4. A learning model in which the analysis value of the magnetic flux density of one battery calculated by the calculation system according to any one of claims 1 to 3 is set as one dataset, and multiple datasets are used as training data.

5. The arithmetic system according to any one of claims 1 to 3, further comprising the processor displaying the obtained plurality of magnetic flux density analysis values ​​together with a diagram of the battery or a diagram of the cells constituting the battery.
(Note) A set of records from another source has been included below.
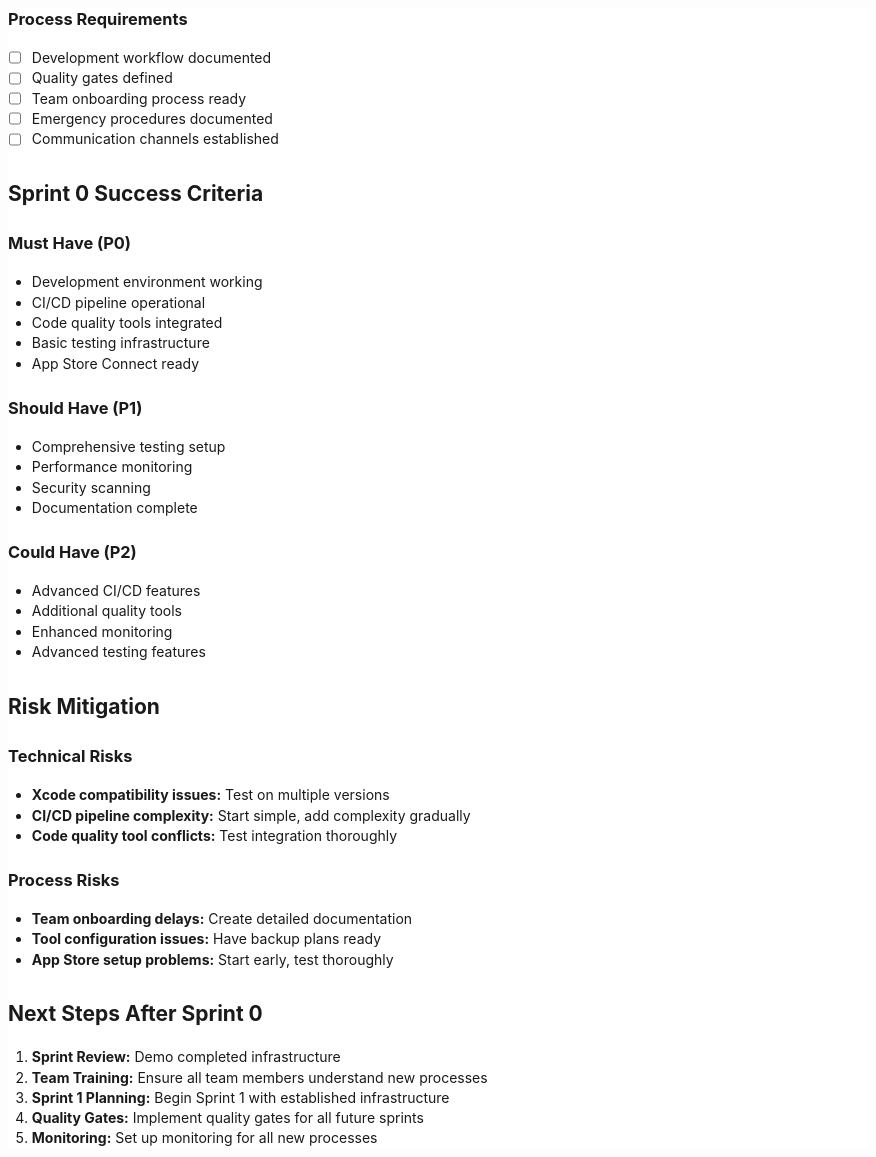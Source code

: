 ### Process Requirements
- [ ] Development workflow documented
- [ ] Quality gates defined
- [ ] Team onboarding process ready
- [ ] Emergency procedures documented
- [ ] Communication channels established

## Sprint 0 Success Criteria

### Must Have (P0)
- Development environment working
- CI/CD pipeline operational
- Code quality tools integrated
- Basic testing infrastructure
- App Store Connect ready

### Should Have (P1)
- Comprehensive testing setup
- Performance monitoring
- Security scanning
- Documentation complete

### Could Have (P2)
- Advanced CI/CD features
- Additional quality tools
- Enhanced monitoring
- Advanced testing features

## Risk Mitigation

### Technical Risks
- **Xcode compatibility issues:** Test on multiple versions
- **CI/CD pipeline complexity:** Start simple, add complexity gradually
- **Code quality tool conflicts:** Test integration thoroughly

### Process Risks
- **Team onboarding delays:** Create detailed documentation
- **Tool configuration issues:** Have backup plans ready
- **App Store setup problems:** Start early, test thoroughly

## Next Steps After Sprint 0

1. **Sprint Review:** Demo completed infrastructure
2. **Team Training:** Ensure all team members understand new processes
3. **Sprint 1 Planning:** Begin Sprint 1 with established infrastructure
4. **Quality Gates:** Implement quality gates for all future sprints
5. **Monitoring:** Set up monitoring for all new processes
6. A calculation system for calculating the magnetic flux density of a battery having multiple cells inside, wherein the calculation system includes an input unit, a memory, and a processor, and the calculation method executed by the processor is: to generate a cell model using actual cell information, information from a detector that detects the magnetic flux density of the cell, and the magnetic flux density of the cell actually detected by the detector; the cell model calculates and outputs an analytical value of the magnetic flux density at an arbitrary position corresponding to the position and rotation angle of the cell by inputting the position and rotation angle of the cell; to calculate the analytical value of the magnetic flux density at each rotation angle of the cell by selecting one of the multiple cells and inputting the position of that cell, and sequentially inputting the rotation angle of the cell in predetermined angle increments, and store in the memory for each rotation angle of the cell; to calculate the analytical value of the magnetic flux density at each rotation angle of the multiple cells by changing the position of the cell input to the cell model, and store in the memory for each rotation angle of the cell; and to obtain specified conditions for the multiple cells from the input unit. A calculation method comprising: obtaining an analyzed value of the magnetic flux density according to the specified conditions from the memory, and calculating an analyzed value of the magnetic flux density at an arbitrary coordinate of the battery by adding up the analyzed values ​​of a plurality of cells.
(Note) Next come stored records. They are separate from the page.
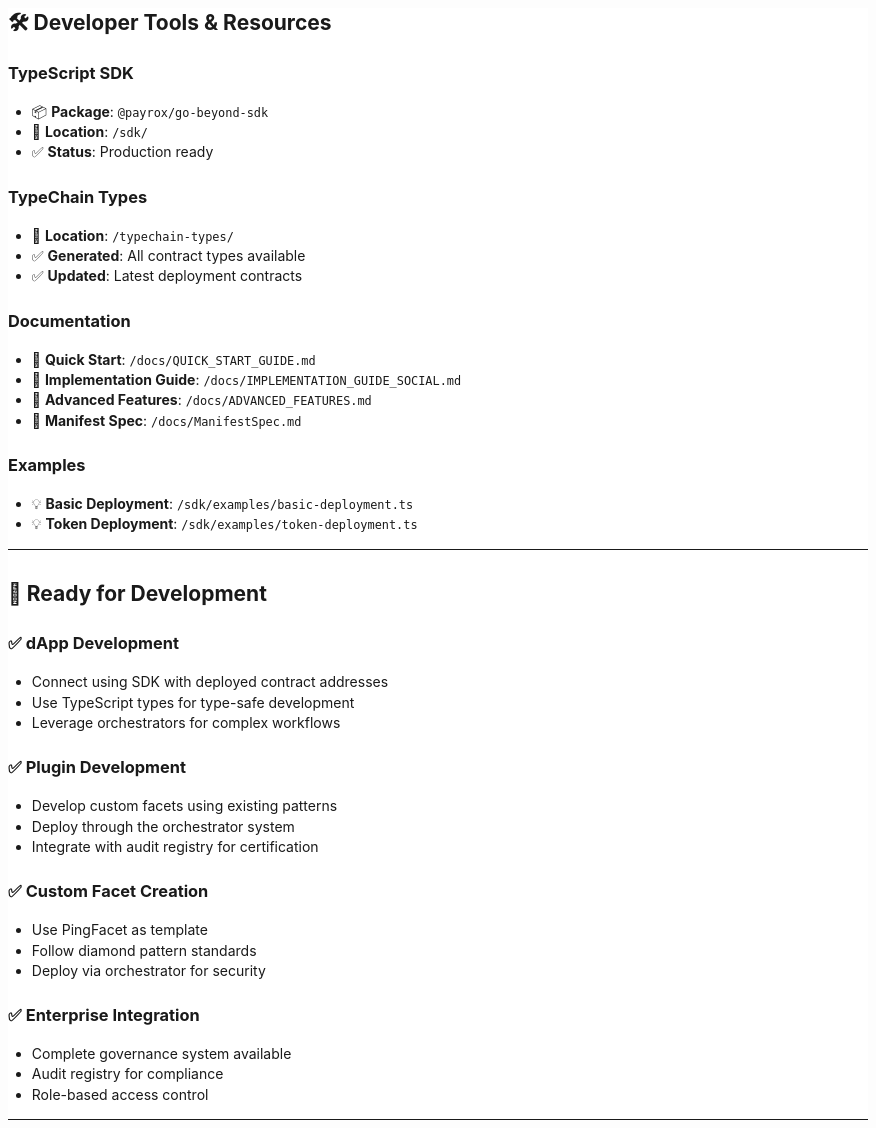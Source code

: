 
## 🛠️ Developer Tools & Resources

### TypeScript SDK

- 📦 **Package**: `@payrox/go-beyond-sdk`
- 📁 **Location**: `/sdk/`
- ✅ **Status**: Production ready

### TypeChain Types

- 📁 **Location**: `/typechain-types/`
- ✅ **Generated**: All contract types available
- ✅ **Updated**: Latest deployment contracts

### Documentation

- 📖 **Quick Start**: `/docs/QUICK_START_GUIDE.md`
- 📖 **Implementation Guide**: `/docs/IMPLEMENTATION_GUIDE_SOCIAL.md`
- 📖 **Advanced Features**: `/docs/ADVANCED_FEATURES.md`
- 📖 **Manifest Spec**: `/docs/ManifestSpec.md`

### Examples

- 💡 **Basic Deployment**: `/sdk/examples/basic-deployment.ts`
- 💡 **Token Deployment**: `/sdk/examples/token-deployment.ts`

---

## 🎯 Ready for Development

### ✅ dApp Development

- Connect using SDK with deployed contract addresses
- Use TypeScript types for type-safe development
- Leverage orchestrators for complex workflows

### ✅ Plugin Development

- Develop custom facets using existing patterns
- Deploy through the orchestrator system
- Integrate with audit registry for certification

### ✅ Custom Facet Creation

- Use PingFacet as template
- Follow diamond pattern standards
- Deploy via orchestrator for security

### ✅ Enterprise Integration

- Complete governance system available
- Audit registry for compliance
- Role-based access control

---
7. A calculation system for calculating the magnetic flux density of a battery having multiple cells inside, wherein the calculation system includes an input unit, a memory, and a processor, and the processor generates a cell model using actual cell information, information from a detector that detects the magnetic flux density of the cell, and the magnetic flux density of the cell actually detected by the detector; the cell model calculates and outputs an analytical value of the magnetic flux density at an arbitrary position corresponding to the cell's position and rotation angle by inputting the cell's position and rotation angle; the cell model calculates an analytical value of the magnetic flux density at each rotation angle of the cell by selecting one of the multiple cells and inputting its position, and sequentially inputting the rotation angle of the cell in predetermined angle increments, and stores it in the memory for each rotation angle of the cell; the cell model calculates an analytical value of the magnetic flux density at each rotation angle of the multiple cells by changing the cell's position input, and stores it in the memory for each rotation angle of the cell; and the input unit obtains specified conditions for the multiple cells. A calculation program that performs the following steps: obtain the analyzed magnetic flux density value from the memory according to the specified conditions, and calculate the analyzed magnetic flux density value at an arbitrary coordinate of the battery by adding up the analyzed values ​​of multiple cells.